The records:
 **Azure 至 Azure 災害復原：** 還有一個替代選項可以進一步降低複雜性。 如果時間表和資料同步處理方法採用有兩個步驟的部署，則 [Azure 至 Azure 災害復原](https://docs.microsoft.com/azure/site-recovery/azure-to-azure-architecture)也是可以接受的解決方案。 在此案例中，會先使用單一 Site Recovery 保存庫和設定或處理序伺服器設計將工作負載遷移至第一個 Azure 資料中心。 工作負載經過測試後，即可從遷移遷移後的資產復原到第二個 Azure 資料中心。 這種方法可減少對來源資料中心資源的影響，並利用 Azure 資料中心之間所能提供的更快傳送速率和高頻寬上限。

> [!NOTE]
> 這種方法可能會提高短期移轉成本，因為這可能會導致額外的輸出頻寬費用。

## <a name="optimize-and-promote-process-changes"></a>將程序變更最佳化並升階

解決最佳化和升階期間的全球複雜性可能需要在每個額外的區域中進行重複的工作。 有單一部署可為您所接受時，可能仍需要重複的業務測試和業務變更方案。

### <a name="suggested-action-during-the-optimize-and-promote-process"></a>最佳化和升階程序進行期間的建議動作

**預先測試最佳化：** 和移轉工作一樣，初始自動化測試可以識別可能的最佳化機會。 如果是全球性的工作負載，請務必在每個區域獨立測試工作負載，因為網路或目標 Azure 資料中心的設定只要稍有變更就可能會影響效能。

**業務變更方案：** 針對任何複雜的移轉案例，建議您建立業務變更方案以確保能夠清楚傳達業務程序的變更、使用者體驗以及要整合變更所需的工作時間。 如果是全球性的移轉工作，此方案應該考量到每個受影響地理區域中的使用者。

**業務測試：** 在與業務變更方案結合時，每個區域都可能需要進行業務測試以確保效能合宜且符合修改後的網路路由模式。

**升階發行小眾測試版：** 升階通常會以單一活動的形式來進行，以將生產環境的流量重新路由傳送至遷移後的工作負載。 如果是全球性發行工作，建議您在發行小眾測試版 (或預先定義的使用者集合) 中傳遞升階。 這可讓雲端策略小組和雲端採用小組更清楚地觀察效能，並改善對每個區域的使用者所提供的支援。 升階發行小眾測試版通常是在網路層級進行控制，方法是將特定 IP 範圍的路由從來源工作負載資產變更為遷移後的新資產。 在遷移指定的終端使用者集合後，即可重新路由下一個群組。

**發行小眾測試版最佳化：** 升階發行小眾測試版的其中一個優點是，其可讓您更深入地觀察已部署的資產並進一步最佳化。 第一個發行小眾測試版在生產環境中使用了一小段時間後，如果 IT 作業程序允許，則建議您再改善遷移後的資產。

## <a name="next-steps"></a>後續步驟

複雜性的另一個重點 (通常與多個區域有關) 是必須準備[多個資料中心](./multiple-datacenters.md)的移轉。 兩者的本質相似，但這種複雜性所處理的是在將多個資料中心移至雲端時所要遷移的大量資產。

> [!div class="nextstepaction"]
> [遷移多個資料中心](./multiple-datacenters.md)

Exercise aim: Go through the listing and copy each line that includes the string "optimize".

Result of this exercise:
## <a name="optimize-and-promote-process-changes"></a>將程序變更最佳化並升階
### <a name="suggested-action-during-the-optimize-and-promote-process"></a>最佳化和升階程序進行期間的建議動作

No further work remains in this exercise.